Of 271 people interviewed, 209 (77%) reported contact with backyard poultry before getting sick.

“Epidemiologic and laboratory data show that contact with backyard poultry is making people sick,” the CDC says. “The true number of sick people in an outbreak is likely much higher than the number reported, and the outbreak may not be limited to the states with known illnesses.”

The agency recommends no close contact, such as snuggling, with backyard poultry, and to buy the animals from hatcheries that take steps to reduce Salmonella. Those who raise backyard birds should always wash their hands with soap and water immediately after touching poultry, their eggs, or their surroundings.
Jun 24 CDC update
Jun 24 CDC
investigation details
May 21
CIDRAP News scan on initial outbreak notice

 

Third monkeypox case identified in UK index patient’s household

Officials confirmed a third monkeypox case in North Wales, England, according to the North Wales Chronicle yesterday. Both the new case and the second case involve people in the same household as the index patient, who had imported the disease when he or she traveled from Nigeria and followed COVID-19 quarantining procedures.

The story said that while the index patient has already made a full recovery, is not an infection risk, and has been discharged, the other two patients are still in the hospital. Public Health Wales and Public Health England are both monitoring the cases, and all close contacts have been identified.

Richard Firth, MPH, consultant in health protection at Public Health Wales, told North Wales Chronicle, “Confirmed cases of Monkeypox are a rare event in the UK, and the risk to the general public is very low.”

Monkeypox is endemic in central and West African countries, and it usually presents with mild symptoms and resolves on its own with no long-term effects.
Jun 24 North Wales Chronicle report
Jun 11 CIDRAP News
scan on first cases

 

Four countries report more vaccine-derived polio cases

Four countries—Tajikistan in central Asia and three in Africa—reported more polio cases over the past week, all involving circulating vaccine-derived poliovirus type 2 (cVDPV2), the Global Polio Eradication Initiative (GPEI) said in its latest update.

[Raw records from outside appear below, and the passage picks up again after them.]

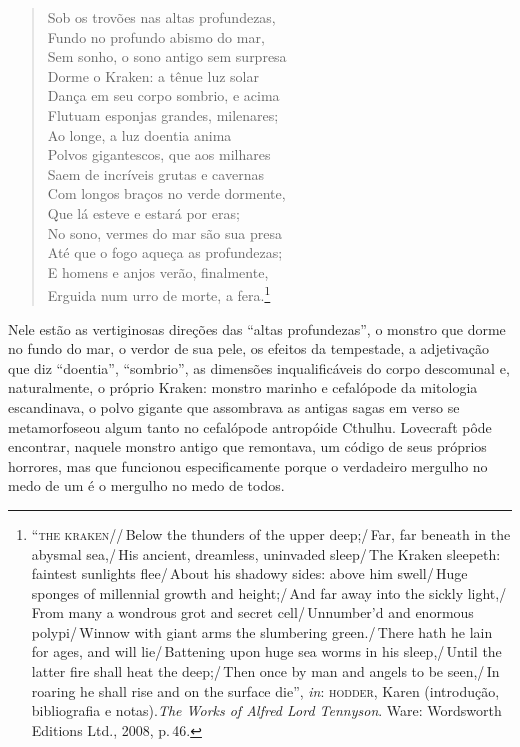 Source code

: \begin{quote}\noindent
Sob os trovões nas altas profundezas,\\
Fundo no profundo abismo do mar,\\
Sem sonho, o sono antigo sem surpresa\\
Dorme o Kraken: a tênue luz solar\\
Dança em seu corpo sombrio, e acima\\
Flutuam esponjas grandes, milenares;\\
Ao longe, a luz doentia anima\\
Polvos gigantescos, que aos milhares\\
Saem de incríveis grutas e cavernas\\
Com longos braços no verde dormente,\\
Que lá esteve e estará por eras;\\
No sono, vermes do mar são sua presa\\
Até que o fogo aqueça as profundezas;\\
E homens e anjos verão, finalmente,\\
Erguida num urro de morte, a fera.\footnote{``\textsc{the kraken}//\,Below the
  thunders of the upper deep;/\,Far, far beneath in the abysmal sea,/\,His
  ancient, dreamless, uninvaded sleep/\,The Kraken sleepeth: faintest
  sunlights flee/\,About his shadowy sides: above him swell/\,Huge sponges
  of millennial growth and height;/\,And far away into the sickly
  light,/\,From many a wondrous grot and secret cell/\,Unnumber'd and
  enormous polypi/\,Winnow with giant arms the slumbering green./\,There
  hath he lain for ages, and will lie/\,Battening upon huge sea worms in
  his sleep,/\,Until the latter fire shall heat the deep;/\,Then once by man
  and angels to be seen,/\,In roaring he shall rise and on the surface
  die'', \emph{in}: \textsc{hodder}, Karen (introdução, bibliografia e notas).\emph{The Works of Alfred Lord Tennyson}. Ware: Wordsworth
  Editions Ltd., 2008, p.\,46.}
\end{quote}

Nele estão as vertiginosas direções das ``altas profundezas'', o monstro
que dorme no fundo do mar, o verdor de sua pele, os efeitos da
tempestade, a adjetivação que diz ``doentia'', ``sombrio'', as dimensões
inqualificáveis do corpo descomunal e, naturalmente, o próprio Kraken:
monstro marinho e cefalópode da mitologia escandinava, o polvo gigante
que assombrava as antigas sagas em verso se metamorfoseou algum tanto no
cefalópode antropóide Cthulhu. Lovecraft pôde encontrar, naquele monstro
antigo que remontava, um código de seus próprios horrores, mas que
funcionou especificamente porque o verdadeiro mergulho no medo de um é o
mergulho no medo de todos.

Tajikistan reported nine new cases, all in Khatlon province in the southwest near the borders with Afghanistan and Uzbekistan. The latest infections push its total for the year to 15.

In Africa, Ivory Coast reported 1 more cVDPV2 case, which involves a patient from Bafing, which is counted in the 2020 total—now at 61. Nigeria reported 3 more cases, 1 in Yobe and 2 in Jigawa, lifting its 2021 total to 11. Also, South Sudan reported 2 more cases, in Unity and Upper Nile states, bringing its total for the year to 8.